Prior to being associated closely with criminality and terrorism, hacking was predominantly known as a form of amateur or D.I.Y. experimentalism. Originally, the term was used to describe a process of technological ‘trial-and-error’ that pretty much defined the early history of personal computing. From phone phreaking to modifying code and soldering integrated circuitry at home, hackers tested the limits of informational systems and remodeled technology for their own unorthodox use. According to the legends, such exploratory activities were not simply carried out as an innocent hobby or pastime - in Hackers: Heroes of the Computer Revolution, Stephen Levy most famously characterized the original programmers at MIT as anarchistically distrustful of authority, vehemently supportive of decentralization and committed to the complete and unlimited access to data. Invariably, this belief-system required a certain degree of anti-commercialism (no doubt inspired by the academic gift economy from which such technologies emerged), as intellectual property was perceived to lock down code, limit innovation and restrict the overall quality of work being done. Hacking was, therefore, conveyed ideologically as a form of ‘freedom fighting’, a practice conducted under a libertarian ethic later encapsulated by Stewart Brand's now infamous mantra: ‘information wants to be free.’

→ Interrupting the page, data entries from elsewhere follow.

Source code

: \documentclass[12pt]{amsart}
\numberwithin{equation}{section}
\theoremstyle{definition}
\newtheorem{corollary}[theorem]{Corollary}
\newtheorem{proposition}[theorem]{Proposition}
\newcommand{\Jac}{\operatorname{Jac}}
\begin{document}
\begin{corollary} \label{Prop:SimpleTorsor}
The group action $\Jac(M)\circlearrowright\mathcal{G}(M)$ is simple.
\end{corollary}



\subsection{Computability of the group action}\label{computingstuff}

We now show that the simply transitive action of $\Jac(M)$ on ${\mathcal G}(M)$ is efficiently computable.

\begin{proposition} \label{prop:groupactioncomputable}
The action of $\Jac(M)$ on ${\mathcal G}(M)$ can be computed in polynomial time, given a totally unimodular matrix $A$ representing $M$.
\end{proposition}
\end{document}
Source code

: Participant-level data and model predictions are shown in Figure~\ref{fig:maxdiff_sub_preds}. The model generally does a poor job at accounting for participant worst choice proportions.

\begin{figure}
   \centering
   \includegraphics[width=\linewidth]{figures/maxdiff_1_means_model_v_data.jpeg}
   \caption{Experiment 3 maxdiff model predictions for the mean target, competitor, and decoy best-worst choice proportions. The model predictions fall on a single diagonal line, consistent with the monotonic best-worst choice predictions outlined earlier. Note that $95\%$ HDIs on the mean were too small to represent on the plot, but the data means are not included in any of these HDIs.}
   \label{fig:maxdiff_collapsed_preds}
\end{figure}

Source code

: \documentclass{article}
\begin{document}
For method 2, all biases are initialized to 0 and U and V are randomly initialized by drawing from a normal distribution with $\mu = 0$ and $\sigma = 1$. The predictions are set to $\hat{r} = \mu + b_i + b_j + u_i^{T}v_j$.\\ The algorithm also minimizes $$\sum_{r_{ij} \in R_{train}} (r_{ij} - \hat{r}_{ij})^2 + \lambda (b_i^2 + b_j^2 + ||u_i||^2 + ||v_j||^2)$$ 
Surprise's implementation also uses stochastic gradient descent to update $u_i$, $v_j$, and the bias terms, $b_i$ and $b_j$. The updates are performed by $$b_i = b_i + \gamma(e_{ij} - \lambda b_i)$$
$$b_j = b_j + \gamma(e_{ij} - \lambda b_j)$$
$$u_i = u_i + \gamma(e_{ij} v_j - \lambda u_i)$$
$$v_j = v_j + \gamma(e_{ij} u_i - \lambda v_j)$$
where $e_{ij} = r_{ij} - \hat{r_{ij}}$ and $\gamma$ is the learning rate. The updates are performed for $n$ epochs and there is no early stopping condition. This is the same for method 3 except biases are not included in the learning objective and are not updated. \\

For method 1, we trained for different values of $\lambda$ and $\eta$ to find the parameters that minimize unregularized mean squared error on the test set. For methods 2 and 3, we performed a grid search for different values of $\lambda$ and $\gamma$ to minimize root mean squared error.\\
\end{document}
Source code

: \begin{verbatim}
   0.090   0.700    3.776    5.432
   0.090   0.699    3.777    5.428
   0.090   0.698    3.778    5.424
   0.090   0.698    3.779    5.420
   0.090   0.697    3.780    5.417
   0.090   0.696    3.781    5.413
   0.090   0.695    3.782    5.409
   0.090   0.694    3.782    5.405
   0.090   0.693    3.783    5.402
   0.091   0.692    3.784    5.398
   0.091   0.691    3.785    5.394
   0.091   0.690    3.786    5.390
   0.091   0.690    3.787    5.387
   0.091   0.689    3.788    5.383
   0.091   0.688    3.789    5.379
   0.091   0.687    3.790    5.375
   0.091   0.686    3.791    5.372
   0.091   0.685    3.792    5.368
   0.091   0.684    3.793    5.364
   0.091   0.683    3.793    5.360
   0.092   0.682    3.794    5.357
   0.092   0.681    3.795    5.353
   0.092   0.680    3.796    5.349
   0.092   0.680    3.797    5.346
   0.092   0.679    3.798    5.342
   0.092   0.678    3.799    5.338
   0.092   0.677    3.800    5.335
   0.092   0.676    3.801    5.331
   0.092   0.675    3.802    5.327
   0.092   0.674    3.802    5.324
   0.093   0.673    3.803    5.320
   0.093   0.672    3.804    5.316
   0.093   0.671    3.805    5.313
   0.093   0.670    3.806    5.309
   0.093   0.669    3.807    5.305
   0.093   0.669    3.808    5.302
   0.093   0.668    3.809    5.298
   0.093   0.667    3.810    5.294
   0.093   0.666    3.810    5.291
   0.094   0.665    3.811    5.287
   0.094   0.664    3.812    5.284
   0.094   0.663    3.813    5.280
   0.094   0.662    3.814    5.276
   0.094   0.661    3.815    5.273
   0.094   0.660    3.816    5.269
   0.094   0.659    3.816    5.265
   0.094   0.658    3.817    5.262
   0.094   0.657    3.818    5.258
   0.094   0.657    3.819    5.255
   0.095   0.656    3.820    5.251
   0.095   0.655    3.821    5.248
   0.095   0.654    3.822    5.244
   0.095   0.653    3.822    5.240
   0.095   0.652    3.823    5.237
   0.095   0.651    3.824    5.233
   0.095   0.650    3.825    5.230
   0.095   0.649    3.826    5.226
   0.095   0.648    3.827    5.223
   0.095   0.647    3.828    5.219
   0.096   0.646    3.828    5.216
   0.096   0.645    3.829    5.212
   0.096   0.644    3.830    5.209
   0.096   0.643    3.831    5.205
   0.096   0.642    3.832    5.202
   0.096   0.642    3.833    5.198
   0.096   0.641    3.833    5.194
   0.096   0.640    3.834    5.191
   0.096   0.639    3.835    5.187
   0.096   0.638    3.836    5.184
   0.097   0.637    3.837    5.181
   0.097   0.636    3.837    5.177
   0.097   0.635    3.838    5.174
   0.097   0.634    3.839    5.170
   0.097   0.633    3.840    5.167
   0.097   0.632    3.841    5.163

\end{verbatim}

Traces of this foundational era currently inform the present, now deeply embedded in cyber-folklore and mobilized by online movements against the privatization of the Net, like open source GNU/Linux, the Creative Commons licensing system or development of what Geert Lovink has labeled Critical Internet Theory. As a dynamic critique of intellectual property, A Hacker Manifesto is produced in dialogue with such initiatives - quite literally, being composed through McKenzie Wark's participation with the collaborative mailing list nettime. The influence is manifest in style, with the book resembling a mash-up of hacker myth and a so-called ‘cypto-Marxist’ tradition that includes Walter Benjamin, Guy Debord and Gilles Deleuze, among a host of other influential thinkers. Provocatively, the structure is aphoristic, presented in tightly condensed stanzas reminiscent of The Society of the Spectacle, with modified quotations from Karl Marx (taken as 'source-code') or Jacques Rousseau sprinkled throughout - i.e. “information wants to be free but is everywhere in chains” (126). In a final conceptual twist, the text has been taken on the character of an adaptive ‘work-in-progress’, with several versions being made available online and remodeled through a process of peer consultation; each addition expanding out from the last like a software update or remixed dubplate. While this latest physical publication from Harvard University Press is not necessarily the complete transcript, it does include an exclusive and fascinating annotated bibliography.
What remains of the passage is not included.